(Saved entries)
⟨

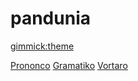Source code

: # pandunia
[gimmick:theme](readable)

[Prononco](prononco.md)
[Gramatiko](gramatiko.md)
[Vortaro](vortaro.md)
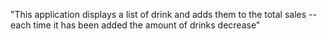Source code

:"This application displays a list of drink and adds them to the total sales -- each time it has been added the amount of drinks decrease" 
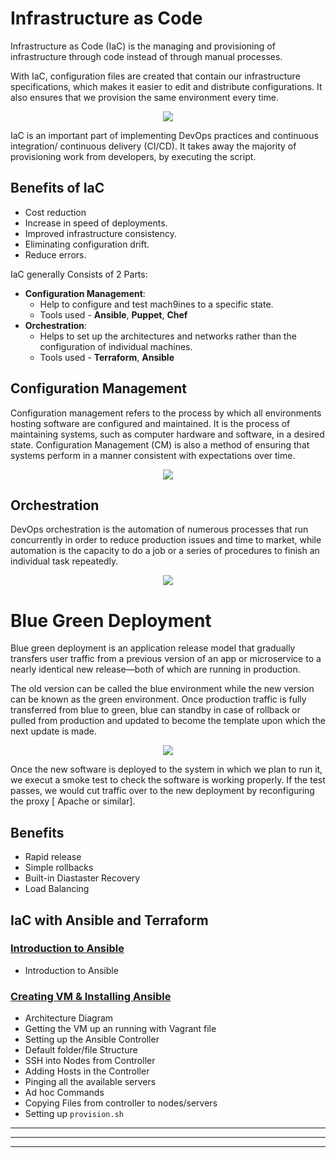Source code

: # Infrastructure as Code

Infrastructure as Code (IaC) is the managing and provisioning of infrastructure through code instead of through manual processes.

With IaC, configuration files are created that contain our infrastructure specifications, which makes it easier to edit and distribute configurations. It also ensures that we provision the same environment every time.

<p align="center">
  <img src="https://user-images.githubusercontent.com/110366380/201673974-caa11261-34bb-46db-b5f9-042169b1501e.png">
</p>

IaC is an important part of implementing DevOps practices and continuous integration/ continuous delivery (CI/CD). It takes away the majority of provisioning work from developers, by executing the script.

## Benefits of IaC
- Cost reduction
- Increase in speed of deployments.
- Improved infrastructure consistency.
- Eliminating configuration drift.
- Reduce errors.

IaC generally Consists of 2 Parts:
- **Configuration Management**:
  - Help to configure and test mach9ines to a specific state.
  - Tools used - **Ansible**, **Puppet**, **Chef**
- **Orchestration**:
  - Helps to set up the architectures and networks rather than the configuration of individual machines.
  - Tools used - **Terraform**, **Ansible**

## Configuration Management

Configuration management refers to the process by which all environments hosting software are configured and maintained. It is the process of maintaining systems, such as computer hardware and software, in a desired state. Configuration Management (CM) is also a method of ensuring that systems perform in a manner consistent with expectations over time.

<p align="center">
  <img src="https://user-images.githubusercontent.com/110366380/201706750-7b8743d6-bd46-4b02-ace3-c251536a7936.png">
</p>


## Orchestration

DevOps orchestration is the automation of numerous processes that run concurrently in order to reduce production issues and time to market, while automation is the capacity to do a job or a series of procedures to finish an individual task repeatedly.

<p align="center">
  <img src="https://user-images.githubusercontent.com/110366380/201700821-4dfa6620-b437-4d81-a103-2ecc20a3270a.png">
</p>


# Blue Green Deployment

Blue green deployment is an application release model that gradually transfers user traffic from a previous version of an app or microservice to a nearly identical new release—both of which are running in production. 

The old version can be called the blue environment while the new version can be known as the green environment. Once production traffic is fully transferred from blue to green, blue can standby in case of rollback or pulled from production and updated to become the template upon which the next update is made.

<p align="center">
  <img src="https://user-images.githubusercontent.com/110366380/201677033-655ac493-8a5b-42f0-9cf8-16c42c74b8e7.png">
</p>


Once the new software is deployed to the system in which we plan to run it, we execut a smoke test to check the software is working properly. If the test passes, we would cut traffic over to the new deployment by reconfiguring the proxy [ Apache or similar].

## Benefits

- Rapid release
- Simple rollbacks
- Built-in Diastaster Recovery
- Load Balancing


## IaC with **Ansible** and **Terraform**

### [Introduction to Ansible](ansible/README.md)
- Introduction to Ansible
  
### [Creating VM & Installing Ansible](ansible/create-vm-install-ansible.md)
- Architecture Diagram
- Getting the VM up an running with Vagrant file
- Setting up the Ansible Controller
- Default folder/file Structure
- SSH into Nodes from Controller
- Adding Hosts in the Controller
- Pinging all the available servers
- Ad hoc Commands
- Copying Files from controller to nodes/servers
- Setting up `provision.sh`
***

***
***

⟩

• _WHAT YOU HAVE TO DO_: Your answer should be the lines above, from the line containing "### [Creating VM" up to and including the line containing "- Pinging all the available servers", reproduced exactly and with nothing else.

• _SOLUTION BELOW_:
### [Creating VM & Installing Ansible](ansible/create-vm-install-ansible.md)
- Architecture Diagram
- Getting the VM up an running with Vagrant file
- Setting up the Ansible Controller
- Default folder/file Structure
- SSH into Nodes from Controller
- Adding Hosts in the Controller
- Pinging all the available servers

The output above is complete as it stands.